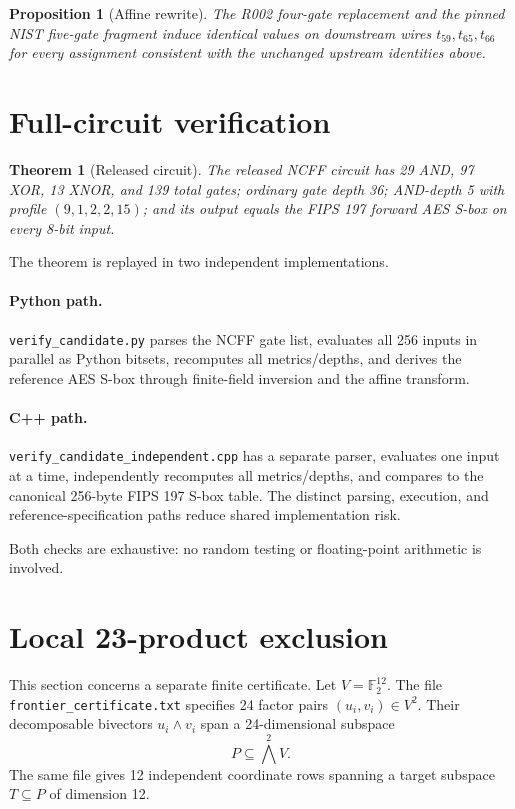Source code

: \documentclass[11pt]{article}
\newcommand{\F}{\mathbb{F}}
\newtheorem{theorem}{Theorem}
\newtheorem{proposition}{Proposition}
\begin{document}
\begin{proposition}[Affine rewrite]
The R002 four-gate replacement and the pinned NIST five-gate fragment induce identical values on downstream wires \(t_{59},t_{65},t_{66}\) for every assignment consistent with the unchanged upstream identities above.
\end{proposition}

\section{Full-circuit verification}
\begin{theorem}[Released circuit]\label{thm:circuit}
The released NCFF circuit has 29 AND, 97 XOR, 13 XNOR, and 139 total gates; ordinary gate depth 36; AND-depth 5 with profile \((9,1,2,2,15)\); and its output equals the FIPS 197 forward AES S-box on every 8-bit input.
\end{theorem}

The theorem is replayed in two independent implementations.

\paragraph{Python path.}
\texttt{verify\_candidate.py} parses the NCFF gate list, evaluates all 256 inputs in parallel as Python bitsets, recomputes all metrics/depths, and derives the reference AES S-box through finite-field inversion and the affine transform.

\paragraph{C++ path.}
\texttt{verify\_candidate\_independent.cpp} has a separate parser, evaluates one input at a time, independently recomputes all metrics/depths, and compares to the canonical 256-byte FIPS 197 S-box table.  The distinct parsing, execution, and reference-specification paths reduce shared implementation risk.

Both checks are exhaustive: no random testing or floating-point arithmetic is involved.

\section{Local 23-product exclusion}\label{sec:frontier}
This section concerns a separate finite certificate.  Let \(V=\F_2^{12}\).  The file \texttt{frontier\_certificate.txt} specifies 24 factor pairs \((u_i,v_i)\in V^2\).  Their decomposable bivectors \(u_i\wedge v_i\) span a 24-dimensional subspace
\[
  P\subseteq \bigwedge
  ^2 V.
\]
The same file gives 12 independent coordinate rows spanning a target subspace \(T\subseteq P\) of dimension 12.
\end{document}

────────────────────

• [WHAT TO WORK ON]: Repeat every line of the data exactly, but do not include pictures.

• [RESULT]:
Source code

: \documentclass[11pt]{article}
\newcommand{\F}{\mathbb{F}}
\newtheorem{theorem}{Theorem}
\newtheorem{proposition}{Proposition}
\begin{document}
\begin{proposition}[Affine rewrite]
The R002 four-gate replacement and the pinned NIST five-gate fragment induce identical values on downstream wires \(t_{59},t_{65},t_{66}\) for every assignment consistent with the unchanged upstream identities above.
\end{proposition}

\section{Full-circuit verification}
\begin{theorem}[Released circuit]\label{thm:circuit}
The released NCFF circuit has 29 AND, 97 XOR, 13 XNOR, and 139 total gates; ordinary gate depth 36; AND-depth 5 with profile \((9,1,2,2,15)\); and its output equals the FIPS 197 forward AES S-box on every 8-bit input.
\end{theorem}

The theorem is replayed in two independent implementations.

\paragraph{Python path.}
\texttt{verify\_candidate.py} parses the NCFF gate list, evaluates all 256 inputs in parallel as Python bitsets, recomputes all metrics/depths, and derives the reference AES S-box through finite-field inversion and the affine transform.

\paragraph{C++ path.}
\texttt{verify\_candidate\_independent.cpp} has a separate parser, evaluates one input at a time, independently recomputes all metrics/depths, and compares to the canonical 256-byte FIPS 197 S-box table.  The distinct parsing, execution, and reference-specification paths reduce shared implementation risk.

Both checks are exhaustive: no random testing or floating-point arithmetic is involved.

\section{Local 23-product exclusion}\label{sec:frontier}
This section concerns a separate finite certificate.  Let \(V=\F_2^{12}\).  The file \texttt{frontier\_certificate.txt} specifies 24 factor pairs \((u_i,v_i)\in V^2\).  Their decomposable bivectors \(u_i\wedge v_i\) span a 24-dimensional subspace
\[
  P\subseteq \bigwedge
  ^2 V.
\]
The same file gives 12 independent coordinate rows spanning a target subspace \(T\subseteq P\) of dimension 12.
\end{document}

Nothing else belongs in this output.